Would you copy all lines in the data that contain the word "Henry"?

** Data records follows **

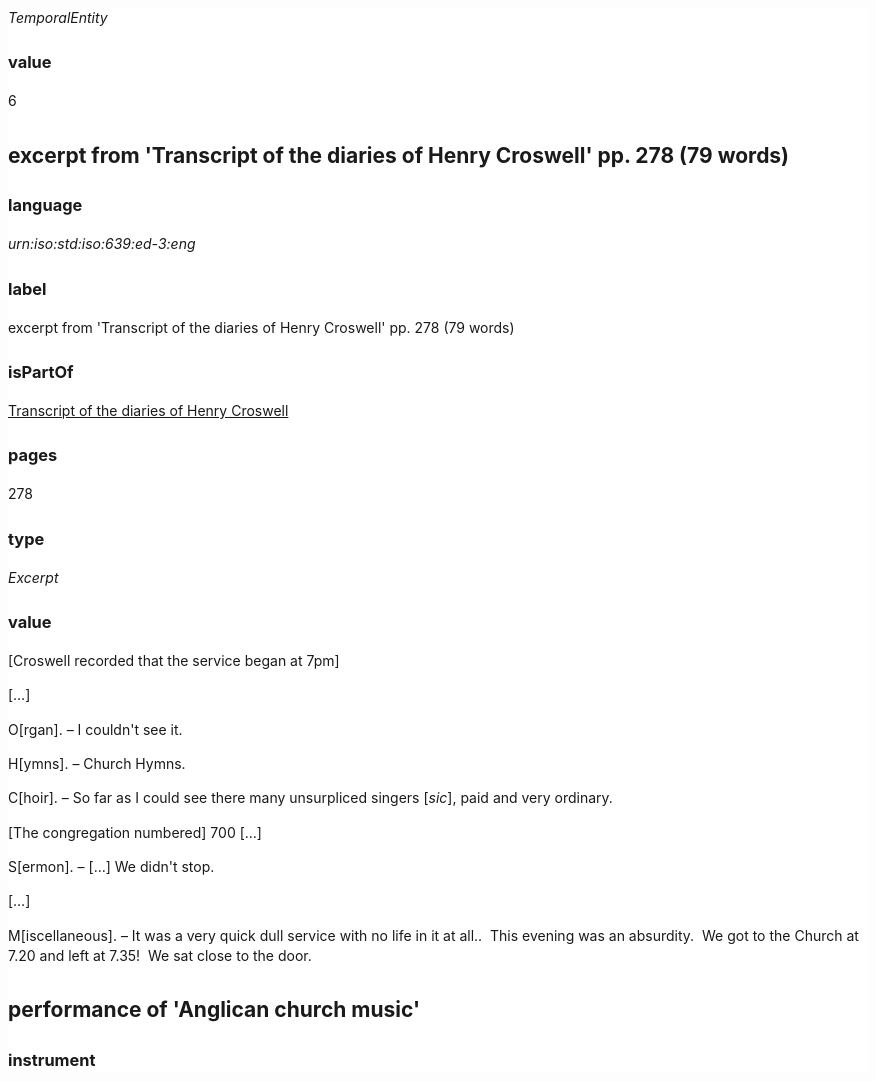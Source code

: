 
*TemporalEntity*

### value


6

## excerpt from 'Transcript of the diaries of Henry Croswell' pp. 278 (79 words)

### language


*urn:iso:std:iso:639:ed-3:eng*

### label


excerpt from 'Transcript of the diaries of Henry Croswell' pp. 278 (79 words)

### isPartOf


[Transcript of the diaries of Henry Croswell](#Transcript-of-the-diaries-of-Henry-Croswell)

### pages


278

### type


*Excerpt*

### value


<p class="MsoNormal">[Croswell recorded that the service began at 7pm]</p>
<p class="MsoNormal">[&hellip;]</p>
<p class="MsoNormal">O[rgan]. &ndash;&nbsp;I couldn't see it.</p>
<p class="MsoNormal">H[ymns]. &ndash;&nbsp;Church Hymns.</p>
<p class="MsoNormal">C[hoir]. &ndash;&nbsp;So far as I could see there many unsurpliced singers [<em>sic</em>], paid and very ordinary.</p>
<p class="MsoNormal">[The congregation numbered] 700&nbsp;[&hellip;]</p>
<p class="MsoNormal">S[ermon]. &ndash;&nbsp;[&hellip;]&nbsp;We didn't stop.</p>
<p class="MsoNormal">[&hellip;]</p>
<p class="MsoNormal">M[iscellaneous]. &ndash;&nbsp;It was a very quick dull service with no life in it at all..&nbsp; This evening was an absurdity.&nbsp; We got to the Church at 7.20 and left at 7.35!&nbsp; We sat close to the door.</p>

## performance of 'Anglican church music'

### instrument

** End of Data records **

:: Response area ::
## excerpt from 'Transcript of the diaries of Henry Croswell' pp. 278 (79 words)
excerpt from 'Transcript of the diaries of Henry Croswell' pp. 278 (79 words)
[Transcript of the diaries of Henry Croswell](#Transcript-of-the-diaries-of-Henry-Croswell)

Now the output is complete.